Еще одно признание. Примерно на середине моей работы меня было увлек-таки соблазн "сюжетности". Я начал было готовить моего героя к переходу линии фронта и действиям в тылу у противника на Смоленщине. Многое в таком обороте его судьбы могло представляться органичным, естественным и, казалось, давало возможность расширения поля деятельности героя, возможность новых описаний и т. д. Глава "Генерал" в своем первом напечатанном виде посвящена была прощанью Теркина с командиром своей дивизии перед уходом в тыл к врагу. Были опубликованы и другие отрывки, где речь уже шла о жизни за линией фронта. Но вскоре я увидел, что это сводит книгу к какой-то частной истории, мельчит ее, лишает ее той фронтовой "всеобщности" содержания, которая уже наметилась и уже делала имя Теркина нарицательным в отношении живых бойцов такого типа. Я решительно повернул с этой тропы, выбросил то, что относилось к вражескому тылу, переработал главу "Генерал" и опять стал строить судьбу героя в сложившемся ранее плане.

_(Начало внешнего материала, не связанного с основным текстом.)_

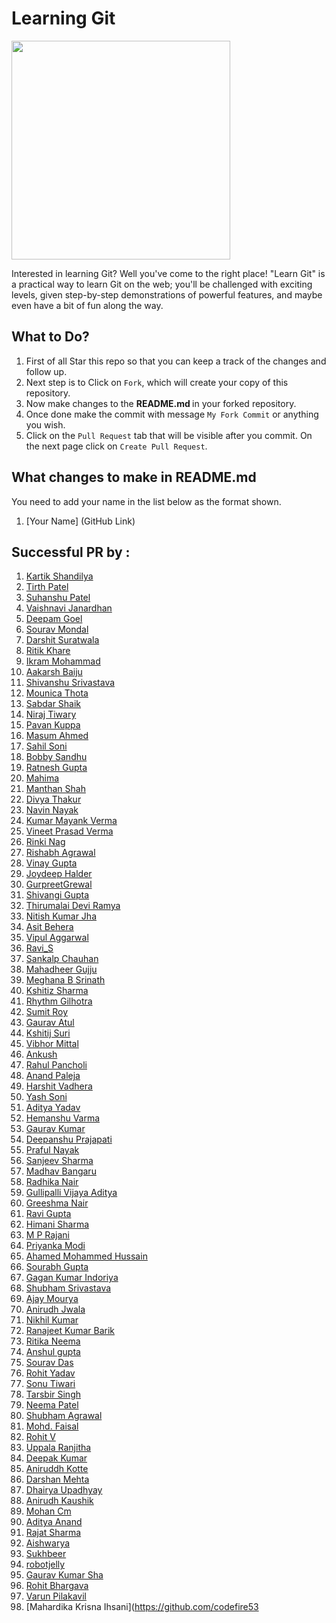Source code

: 
# Learning Git

<img src="https://i.imgur.com/7pr6KFk.png" width ="350">


Interested in learning Git? Well you've come to the right place! "Learn Git" is a practical way to learn Git on the web; you'll be challenged with exciting levels, given step-by-step demonstrations of powerful features, and maybe even have a bit of fun along the way.

## What to Do?
1. First of all Star this repo so that you can keep a track of the changes and follow up.
2. Next step is to Click on `Fork`, which will create your copy of this repository.
3. Now make changes to the <b> README.md </b> in your forked repository.
4. Once done make the commit with message `My Fork Commit` or anything you wish.
5. Click on the `Pull Request` tab that will be visible after you commit. On the next page click on `Create Pull Request`.

## What changes to make in README.md
You need to add your name in the list below as the format shown.
1. [Your Name] (GitHub Link)

## Successful PR by :


1. [Kartik Shandilya](https://github.com/kkdroidgit)
2. [Tirth Patel](https://github.com/piedcipher)
3. [Suhanshu Patel](https://github.com/Suhanshu123)
4. [Vaishnavi Janardhan](https://github.com/vaishnavi-janardhan)
5. [Deepam Goel](https://github.com/deepamgoel)
6. [Sourav Mondal](https://github.com/souravmondal13)
7. [Darshit Suratwala](https://github.com/DSdatsme)
8. [Ritik Khare](https://github.com/RitikKhare)
9. [Ikram Mohammad](https://github.com/Ikramkhan786)
10. [Aakarsh Baiju](https://github.com/LegacyCoder)
11. [Shivanshu Srivastava](https://github.com/FLYINGKRIPTO)
12. [Mounica Thota](https://github.com/Thotamounika)
13. [Sabdar Shaik](https://github.com/sabdar18)
14. [Niraj Tiwary](https://github.com/tiwaryniraj)
15. [Pavan Kuppa](https://github.com/pavankuppa1)
16. [Masum Ahmed](https://github.com/Jnerdva)
17. [Sahil Soni](https://github.com/SscSPs)
18. [Bobby Sandhu](https://github.com/BobbySandhu)
19. [Ratnesh Gupta](https://github.com/ratneshvsyou)
20. [Mahima](https://github.com/amy6)
21. [Manthan Shah](https://github.com/mantyshah)
22. [Divya Thakur](https://github.com/DivyaThakur24)
23. [Navin Nayak](https://github.com/NayakNavin)
24. [Kumar Mayank Verma](https://github.com/ank1122)
25. [Vineet Prasad Verma](https://github.com/VineetPrasadVerma)
26. [Rinki Nag](https://github.com/eaglewarrior)
27. [Rishabh Agrawal](https://github.com/CaffeinatedCod3r)
28. [Vinay Gupta](https://github.com/vinay089)
29. [Joydeep Halder](https://github.com/Joydeephalder)
30. [GurpreetGrewal](https://github.com/grewal0007)
31. [Shivangi Gupta](https://github.com/shivangi354)
32. [Thirumalai Devi Ramya](https://github.com/thirulak)
33. [Nitish Kumar Jha](https://github.com/njha6185)
34. [Asit Behera](https://github.com/Crazzi-Boii)
35. [Vipul Aggarwal](https://github.com/vipuldcoder)
36. [Ravi_S](https://github.com/ravishankar97)
37. [Sankalp Chauhan](https://github.com/sankalpchauhan-me)
38. [Mahadheer Gujju](https://github.com/mahadheer)
39. [Meghana B Srinath](https://github.com/Meghana359)
40. [Kshitiz Sharma](https://github.com/itskshitizsh)
41. [Rhythm Gilhotra](https://github.com/RhythmGilhotra)
42. [Sumit Roy](https://github.com/sroy8091)
43. [Gaurav Atul](https://github.com/gtl23)
44. [Kshitij Suri](https://github.com/kshitijsuri90)
45. [Vibhor Mittal](https://github.com/vm525)
46. [Ankush](https://github.com/lifeLessCoder)
47. [Rahul Pancholi](https://github.com/Rahul2pancholi)
48. [Anand Paleja](https://github.com/apaleja)
49. [Harshit Vadhera](https://github.com/Harshitvadhera)
50. [Yash Soni]( https://github.com/Yashsonisoni )
51. [Aditya Yadav](https://github.com/yaditya20)
52. [Hemanshu Varma](https://github.com/HemanshuVarma)
53. [Gaurav Kumar](https://github.com/lucifer0987)
54. [Deepanshu Prajapati](https://github.com/dipanshurazp2)
55. [Praful Nayak](https://github.com/prafulnayak)
56. [Sanjeev Sharma](https://github.com/thedevelopersanjeev)
57. [Madhav Bangaru](https://github.com/MadhavBangaru)
58. [Radhika Nair](https://github.com/radhika-18)
59. [Gullipalli Vijaya Aditya](https://github.com/GullipalliVijayaAditya)
60. [Greeshma Nair](https://github.com/ngreeshmaa)
61. [Ravi Gupta](https://github.com/ravi36683)
62. [Himani Sharma](https://github.com/hsharma2304)
63. [M P Rajani](https://github.com/Rajanimp)
64. [Priyanka Modi](https://github.com/AndBasicsIndiascholarship)
65. [Ahamed Mohammed Hussain](https://github.com/anonheartbeat)  
66. [Sourabh Gupta](https://github.com/sourabhgupta811)
67. [Gagan Kumar Indoriya](https://github.com/Gaganindoriya)
68. [Shubham Srivastava](https://github.com/Shubham6059)
69. [Ajay Mourya](https://github.com/ajaymourya1234)
70. [Anirudh Jwala](https://github.com/anirudh-jwala)
71. [Nikhil Kumar](https://github.com/99at8)
72. [Ranajeet Kumar Barik](https://github.com/ranajeet2205)
73. [Ritika Neema](https://github.com/ritika-neema)
74. [Anshul gupta](https://github.com/Anshul1507)
75. [Sourav Das](https://github.com/adventuroussrv)
76. [Rohit Yadav](https://github.com/rohit-yadav)
77. [Sonu Tiwari](https://github.com/sonutiwari)
78. [Tarsbir Singh](https://github.com/tarsbirsingh)
79. [Neema Patel](https://github.com/patelneema)
80. [Shubham Agrawal](https://github.com/shubhagrawal24)
81. [Mohd. Faisal](https://github.com/modfa)
82. [Rohit V](https://github.com/rohitvivek)
83. [Uppala Ranjitha](https://github.com/Uppala-Ranjitha)
84. [Deepak Kumar](https://github.com/deepakkumarroy)
85. [Aniruddh Kotte](https://github.com/aniruddhkotte)
86. [Darshan Mehta](https://github.com/darshan1712)
87. [Dhairya Upadhyay](https://github.com/dhairya02)
88. [Anirudh Kaushik](https://github.com/happyAyppah)
89. [Mohan Cm](https://github.com/mohancm)
90. [Aditya Anand](https://github.com/imadianand)
91. [Rajat Sharma](https://github.com/imrajat7)
92. [Aishwarya](https://github.com/aish20)
93. [Sukhbeer](https://github.com/sukhbeer)
94. [robotjelly](https://github.com/robotjellyzone)
94. [Gaurav Kumar Sha](https://github.com/shagaurav)
95. [Rohit Bhargava](https://github.com/RB-93)
96. [Varun Pilakavil](https://github.com/vpilakavil)
97. [Mahardika Krisna Ihsani](https://github.com/codefire53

Говоря об этой работе в целом, я могу только повторить слова, что уже были сказаны мною в печати по поводу "Книги про бойца":
"Каково бы ни было ее собственно литературное значение, для меня она была истинным счастьем. Она мне дала ощущение законности места художника в великой борьбе народа, ощущение очевидной полезности моего труда, чувство полной свободы обращения со стихом и словом в естественно сложившейся непринужденной форме изложения. "Теркин" был для меня во взаимоотношениях писателя со своим читателем моей лирикой, моей публицистикой, песней и поучением, анекдотом и присказкой, разговором по душам и репликой к случаю".
Читатель-фронтовик, которого я за время нашего очного и заочного, через страницы печати, общения привык считать как бы своим соавтором - по степени его заинтересованности в моей работе,- этот читатель со своей стороны также считал "Теркина" нашим общим делом.